■ **EXERCISE REQUIREMENTS**: In the entries that follow, find the word "below" and report each line it is on.

■ **LISTED RECORDS**:
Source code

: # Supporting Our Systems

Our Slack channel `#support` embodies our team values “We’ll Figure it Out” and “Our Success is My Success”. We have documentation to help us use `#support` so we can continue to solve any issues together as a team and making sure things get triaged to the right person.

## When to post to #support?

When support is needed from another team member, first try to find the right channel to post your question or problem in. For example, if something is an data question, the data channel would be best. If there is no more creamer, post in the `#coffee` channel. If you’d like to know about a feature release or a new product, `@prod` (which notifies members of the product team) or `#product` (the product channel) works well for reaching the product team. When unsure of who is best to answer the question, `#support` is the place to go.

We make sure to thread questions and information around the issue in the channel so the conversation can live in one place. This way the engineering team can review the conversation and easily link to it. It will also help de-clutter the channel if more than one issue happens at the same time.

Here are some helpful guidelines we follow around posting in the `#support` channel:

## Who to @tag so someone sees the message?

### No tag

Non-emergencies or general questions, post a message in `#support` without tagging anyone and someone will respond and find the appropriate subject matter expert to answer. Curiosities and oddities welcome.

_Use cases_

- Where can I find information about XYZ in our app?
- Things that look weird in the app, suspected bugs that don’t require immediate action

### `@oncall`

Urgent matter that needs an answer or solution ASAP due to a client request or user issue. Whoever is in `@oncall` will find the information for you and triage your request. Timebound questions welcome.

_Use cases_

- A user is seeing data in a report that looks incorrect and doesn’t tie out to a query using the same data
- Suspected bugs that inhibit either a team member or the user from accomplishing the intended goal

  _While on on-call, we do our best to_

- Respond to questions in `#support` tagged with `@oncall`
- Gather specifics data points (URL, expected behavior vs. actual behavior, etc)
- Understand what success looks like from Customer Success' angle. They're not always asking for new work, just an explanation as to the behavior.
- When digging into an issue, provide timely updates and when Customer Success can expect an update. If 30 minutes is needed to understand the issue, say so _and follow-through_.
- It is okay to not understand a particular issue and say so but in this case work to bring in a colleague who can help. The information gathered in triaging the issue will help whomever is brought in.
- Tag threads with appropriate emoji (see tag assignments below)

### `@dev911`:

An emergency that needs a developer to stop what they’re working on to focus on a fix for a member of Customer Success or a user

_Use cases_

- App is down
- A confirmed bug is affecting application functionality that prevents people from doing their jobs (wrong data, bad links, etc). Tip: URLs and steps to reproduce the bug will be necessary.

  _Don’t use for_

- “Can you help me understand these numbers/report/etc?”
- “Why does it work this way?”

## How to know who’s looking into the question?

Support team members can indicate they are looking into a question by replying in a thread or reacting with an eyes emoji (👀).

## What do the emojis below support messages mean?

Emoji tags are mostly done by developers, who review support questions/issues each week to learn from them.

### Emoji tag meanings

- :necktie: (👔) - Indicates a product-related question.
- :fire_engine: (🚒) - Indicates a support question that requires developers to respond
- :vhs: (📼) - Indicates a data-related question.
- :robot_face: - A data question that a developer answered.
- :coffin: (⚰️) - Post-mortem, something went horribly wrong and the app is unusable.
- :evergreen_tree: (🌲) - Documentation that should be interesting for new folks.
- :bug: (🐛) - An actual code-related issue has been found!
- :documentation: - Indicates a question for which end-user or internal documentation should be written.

■ **OUTPUT OF THE TASK**:
- Tag threads with appropriate emoji (see tag assignments below)
## What do the emojis below support messages mean?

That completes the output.